## SUPPLIED RECORDS
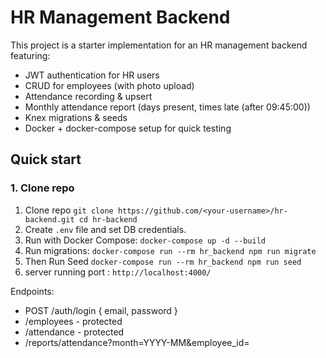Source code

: # HR Management Backend

This project is a starter implementation for an HR management backend featuring:

- JWT authentication for HR users
- CRUD for employees (with photo upload)
- Attendance recording & upsert
- Monthly attendance report (days present, times late (after 09:45:00))
- Knex migrations & seeds
- Docker + docker-compose setup for quick testing

## Quick start
### 1. Clone repo

1. Clone repo  ` git clone https://github.com/<your-username>/hr-backend.git
                 cd hr-backend `
2. Create `.env` file and set DB credentials.
3. Run with Docker Compose: ` docker-compose up -d --build `
4. Run migrations: ` docker-compose run --rm hr_backend npm run migrate `
5. Then Run Seed ` docker-compose run --rm hr_backend npm run seed `
6. server running port : ` http://localhost:4000/ `

Endpoints:
- POST /auth/login { email, password }
- /employees - protected
- /attendance - protected
- /reports/attendance?month=YYYY-MM&employee_id=

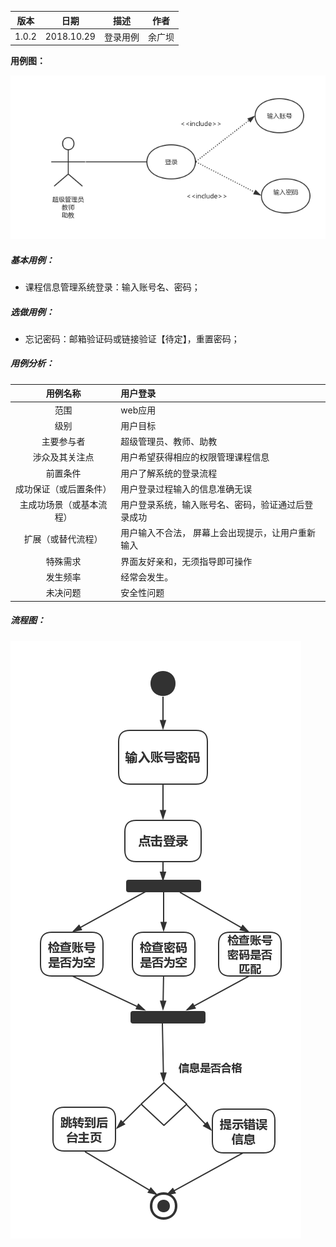 | 版本  | 日期       | 描述            | 作者   |
| ----- | ---------- | --------------- | ------ |
| 1.0.2 | 2018.10.29 | 登录用例 | 余广坝 |

**用例图：**

![注册登录用例图](img_use_case/login.png)

##### 基本用例：

- 课程信息管理系统登录：输入账号名、密码；

##### 选做用例：

- 忘记密码：邮箱验证码或链接验证【待定】，重置密码；

##### 用例分析：

|     用例名称     | 用户登录                                  |
| :----------: | :--------------------------------------- |
|      范围      | web应用                                    |
|      级别      | 用户目标                                     |
|    主要参与者     | 超级管理员、教师、助教                                   |
|   涉众及其关注点    | 用户希望获得相应的权限管理课程信息            |
|     前置条件     | 用户了解系统的登录流程                    |
| 成功保证（或后置条件）  | 用户登录过程输入的信息准确无误                    |
| 主成功场景（或基本流程） | 用户登录系统，输入账号名、密码，验证通过后登录成功 |
|  扩展（或替代流程）   | 用户输入不合法， 屏幕上会出现提示，让用户重新输入|
|     特殊需求     |	界面友好亲和，无须指导即可操作                      |
|     发生频率     | 经常会发生。                                   |
|     未决问题     | 安全性问题            |



##### 流程图：

![注册登录流程图](img_activity/login.png)
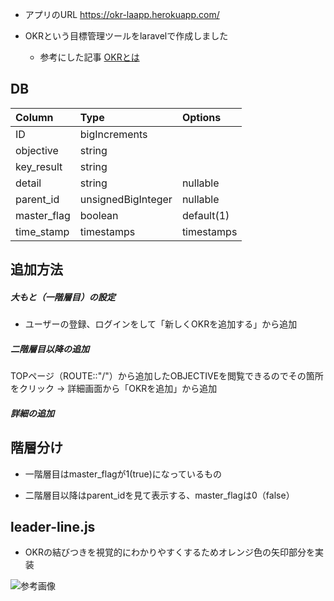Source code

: - アプリのURL
 https://okr-laapp.herokuapp.com/
    
- OKRという目標管理ツールをlaravelで作成しました
    - 参考にした記事 [OKRとは](https://www.kaonavi.jp/dictionary/okr/)

## DB
| Column       | Type               | Options    |
|:-------------|:-------------------|:-----------|
| ID           | bigIncrements      |            |
| objective    | string             |            |
| key_result   | string             |            |
| detail       | string             | nullable   |
| parent_id    | unsignedBigInteger | nullable   |
| master_flag  | boolean            | default(1) |
| time_stamp   | timestamps         | timestamps |

## 追加方法
##### 大もと（一階層目）の設定
- ユーザーの登録、ログインをして「新しくOKRを追加する」から追加
##### 二階層目以降の追加
TOPページ（ROUTE::"/"）から追加したOBJECTIVEを閲覧できるのでその箇所をクリック → 詳細画面から「OKRを追加」から追加
##### 詳細の追加


## 階層分け
* 一階層目はmaster_flagが1(true)になっているもの　
+ 二階層目以降はparent_idを見て表示する、master_flagは0（false）

## leader-line.js
- OKRの結びつきを視覚的にわかりやすくするためオレンジ色の矢印部分を実装

![参考画像](https://github.com/0506kinoshita/okr-app/blob/images/okr_show/okr.png)
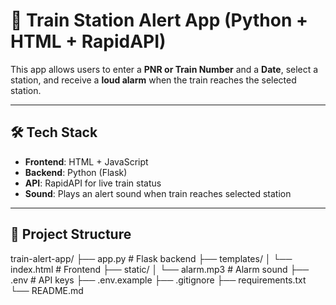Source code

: # 🚆 Train Station Alert App (Python + HTML + RapidAPI)

This app allows users to enter a **PNR or Train Number** and a **Date**, select a station, and receive a **loud alarm** when the train reaches the selected station.

---

## 🛠 Tech Stack

- **Frontend**: HTML + JavaScript
- **Backend**: Python (Flask)
- **API**: RapidAPI for live train status
- **Sound**: Plays an alert sound when train reaches selected station

---

## 📁 Project Structure

train-alert-app/
├── app.py                 # Flask backend
├── templates/
│   └── index.html         # Frontend
├── static/
│   └── alarm.mp3          # Alarm sound
├── .env                   # API keys
├── .env.example
├── .gitignore
├── requirements.txt
└── README.md
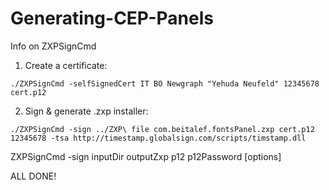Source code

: # Generating-CEP-Panels
Info on ZXPSignCmd


1. Create a certificate:

`./ZXPSignCmd -selfSignedCert IT BO Newgraph "Yehuda Neufeld" 12345678 cert.p12`



2. Sign & generate .zxp installer:

`./ZXPSignCmd -sign ../ZXP\ file com.beitalef.fontsPanel.zxp cert.p12 12345678 -tsa http://timestamp.globalsign.com/scripts/timstamp.dll`

ZXPSignCmd -sign inputDir outputZxp p12 p12Password [options]

ALL DONE!
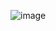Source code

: ![image](https://westus31-mediap.svc.ms/transform/thumbnail?provider=spo&farmid=193369&inputFormat=png&cs=fFNQTw&docid=https%3A%2F%2Fmy.microsoftpersonalcontent.com%2F_api%2Fv2.0%2Fdrives%2Fb!v-YkiwDG_0e8i6mhVKrCpuK-B9ui9_pApQGkYfi6iVcXlPDoxhpaRr2y1LL9U1C2%2Fitems%2F01M2BDCUFTGJOTEQ2OJBGZXOYLYA4LFR53%3Ftempauth%3Dv1e.eyJzaXRlaWQiOiI4YjI0ZTZiZi1jNjAwLTQ3ZmYtYmM4Yi1hOWExNTRhYWMyYTYiLCJhdWQiOiIwMDAwMDAwMy0wMDAwLTBmZjEtY2UwMC0wMDAwMDAwMDAwMDAvbXkubWljcm9zb2Z0cGVyc29uYWxjb250ZW50LmNvbUA5MTg4MDQwZC02YzY3LTRjNWItYjExMi0zNmEzMDRiNjZkYWQiLCJleHAiOiIxNzM2NzA0ODAwIn0.E5_gDzyibgG8RzLdRqfs7wi-CY7sIlUELhwEn4vPNv3UNEoN__xWtUAkkIP9dJ2eLg2XZoldCPH9WDPPKIL6D6Twm-qKj9ndNh51n3QO1beWmdrUq3DWnRzBsaUAPjXE8kT4HS6lEKe0omqkF4wQ_5Fw-I7NBFwjLD3yFnCQSMC3nqmIaG9zmZtZSuo7PP8JHwQ5ZnnqM9MlBbw4GUpoN667vaOGBJ4u-_kSVs_qPBb0q9jkS3ypxDzFzUP92FUkSoLGnQdMK7ti5hyq_OIlAA2d7jIdW3IvxWxVZnB6_-4sDgTITGpFZZrbYJjS45OYoT6kcpDtCLLNXTF3G-7cEfdvN3vwnK8K8xLOK1Aklc9MXHFnEGijYtsBISJzTBWCWJY-fT6OW_Axyn7X-dYl5SNEcfLqlZXJa2KPk4criGv0RjbMPOsPGmZ7i6_ffr3rea2m0f3wAQZyoYr3jyv_fOPqdvDFMZ31PfTdwyQWFGg.MjPzUm9ZH7KY8tTGhF3NBeUPb0FnM-lcfufCmVDsRJA%26version%3DPublished&width=7256&height=4104&cb=63872285560)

## ABOUT THIS TASK
The listing above should be repeated word for word, pictures removed.

## TASK RESPONSE
Source code

: # HR Management Backend

This project is a starter implementation for an HR management backend featuring:

- JWT authentication for HR users
- CRUD for employees (with photo upload)
- Attendance recording & upsert
- Monthly attendance report (days present, times late (after 09:45:00))
- Knex migrations & seeds
- Docker + docker-compose setup for quick testing

## Quick start
### 1. Clone repo

1. Clone repo  ` git clone https://github.com/<your-username>/hr-backend.git
                 cd hr-backend `
2. Create `.env` file and set DB credentials.
3. Run with Docker Compose: ` docker-compose up -d --build `
4. Run migrations: ` docker-compose run --rm hr_backend npm run migrate `
5. Then Run Seed ` docker-compose run --rm hr_backend npm run seed `
6. server running port : ` http://localhost:4000/ `

Endpoints:
- POST /auth/login { email, password }
- /employees - protected
- /attendance - protected
- /reports/attendance?month=YYYY-MM&employee_id=

 | 版本  | 日期       | 描述            | 作者   |
| ----- | ---------- | --------------- | ------ |
| 1.0.2 | 2018.10.29 | 登录用例 | 余广坝 |

**用例图：**

![注册登录用例图](img_use_case/login.png)

##### 基本用例：

- 课程信息管理系统登录：输入账号名、密码；

##### 选做用例：

- 忘记密码：邮箱验证码或链接验证【待定】，重置密码；

##### 用例分析：

|     用例名称     | 用户登录                                  |
| :----------: | :--------------------------------------- |
|      范围      | web应用                                    |
|      级别      | 用户目标                                     |
|    主要参与者     | 超级管理员、教师、助教                                   |
|   涉众及其关注点    | 用户希望获得相应的权限管理课程信息            |
|     前置条件     | 用户了解系统的登录流程                    |
| 成功保证（或后置条件）  | 用户登录过程输入的信息准确无误                    |
| 主成功场景（或基本流程） | 用户登录系统，输入账号名、密码，验证通过后登录成功 |
|  扩展（或替代流程）   | 用户输入不合法， 屏幕上会出现提示，让用户重新输入|
|     特殊需求     |	界面友好亲和，无须指导即可操作                      |
|     发生频率     | 经常会发生。                                   |
|     未决问题     | 安全性问题            |



##### 流程图：

![注册登录流程图](img_activity/login.png)
Source code

: - アプリのURL
 https://okr-laapp.herokuapp.com/
    
- OKRという目標管理ツールをlaravelで作成しました
    - 参考にした記事 [OKRとは](https://www.kaonavi.jp/dictionary/okr/)

## DB
| Column       | Type               | Options    |
|:-------------|:-------------------|:-----------|
| ID           | bigIncrements      |            |
| objective    | string             |            |
| key_result   | string             |            |
| detail       | string             | nullable   |
| parent_id    | unsignedBigInteger | nullable   |
| master_flag  | boolean            | default(1) |
| time_stamp   | timestamps         | timestamps |

## 追加方法
##### 大もと（一階層目）の設定
- ユーザーの登録、ログインをして「新しくOKRを追加する」から追加
##### 二階層目以降の追加
TOPページ（ROUTE::"/"）から追加したOBJECTIVEを閲覧できるのでその箇所をクリック → 詳細画面から「OKRを追加」から追加
##### 詳細の追加


## 階層分け
* 一階層目はmaster_flagが1(true)になっているもの　
+ 二階層目以降はparent_idを見て表示する、master_flagは0（false）

## leader-line.js
- OKRの結びつきを視覚的にわかりやすくするためオレンジ色の矢印部分を実装

![参考画像](https://github.com/0506kinoshita/okr-app/blob/images/okr_show/okr.png)
Source code

: # 🚆 Train Station Alert App (Python + HTML + RapidAPI)

This app allows users to enter a **PNR or Train Number** and a **Date**, select a station, and receive a **loud alarm** when the train reaches the selected station.

---

## 🛠 Tech Stack

- **Frontend**: HTML + JavaScript
- **Backend**: Python (Flask)
- **API**: RapidAPI for live train status
- **Sound**: Plays an alert sound when train reaches selected station

---

## 📁 Project Structure

train-alert-app/
├── app.py                 # Flask backend
├── templates/
│   └── index.html         # Frontend
├── static/
│   └── alarm.mp3          # Alarm sound
├── .env                   # API keys
├── .env.example
├── .gitignore
├── requirements.txt
└── README.md
Source code

: # Generating-CEP-Panels
Info on ZXPSignCmd


1. Create a certificate:

`./ZXPSignCmd -selfSignedCert IT BO Newgraph "Yehuda Neufeld" 12345678 cert.p12`



2. Sign & generate .zxp installer:

`./ZXPSignCmd -sign ../ZXP\ file com.beitalef.fontsPanel.zxp cert.p12 12345678 -tsa http://timestamp.globalsign.com/scripts/timstamp.dll`

ZXPSignCmd -sign inputDir outputZxp p12 p12Password [options]

ALL DONE!
Source code

: ![image](https://westus31-mediap.svc.ms/transform/thumbnail?provider=spo&farmid=193369&inputFormat=png&cs=fFNQTw&docid=https%3A%2F%2Fmy.microsoftpersonalcontent.com%2F_api%2Fv2.0%2Fdrives%2Fb!v-YkiwDG_0e8i6mhVKrCpuK-B9ui9_pApQGkYfi6iVcXlPDoxhpaRr2y1LL9U1C2%2Fitems%2F01M2BDCUFTGJOTEQ2OJBGZXOYLYA4LFR53%3Ftempauth%3Dv1e.eyJzaXRlaWQiOiI4YjI0ZTZiZi1jNjAwLTQ3ZmYtYmM4Yi1hOWExNTRhYWMyYTYiLCJhdWQiOiIwMDAwMDAwMy0wMDAwLTBmZjEtY2UwMC0wMDAwMDAwMDAwMDAvbXkubWljcm9zb2Z0cGVyc29uYWxjb250ZW50LmNvbUA5MTg4MDQwZC02YzY3LTRjNWItYjExMi0zNmEzMDRiNjZkYWQiLCJleHAiOiIxNzM2NzA0ODAwIn0.E5_gDzyibgG8RzLdRqfs7wi-CY7sIlUELhwEn4vPNv3UNEoN__xWtUAkkIP9dJ2eLg2XZoldCPH9WDPPKIL6D6Twm-qKj9ndNh51n3QO1beWmdrUq3DWnRzBsaUAPjXE8kT4HS6lEKe0omqkF4wQ_5Fw-I7NBFwjLD3yFnCQSMC3nqmIaG9zmZtZSuo7PP8JHwQ5ZnnqM9MlBbw4GUpoN667vaOGBJ4u-_kSVs_qPBb0q9jkS3ypxDzFzUP92FUkSoLGnQdMK7ti5hyq_OIlAA2d7jIdW3IvxWxVZnB6_-4sDgTITGpFZZrbYJjS45OYoT6kcpDtCLLNXTF3G-7cEfdvN3vwnK8K8xLOK1Aklc9MXHFnEGijYtsBISJzTBWCWJY-fT6OW_Axyn7X-dYl5SNEcfLqlZXJa2KPk4criGv0RjbMPOsPGmZ7i6_ffr3rea2m0f3wAQZyoYr3jyv_fOPqdvDFMZ31PfTdwyQWFGg.MjPzUm9ZH7KY8tTGhF3NBeUPb0FnM-lcfufCmVDsRJA%26version%3DPublished&width=7256&height=4104&cb=63872285560)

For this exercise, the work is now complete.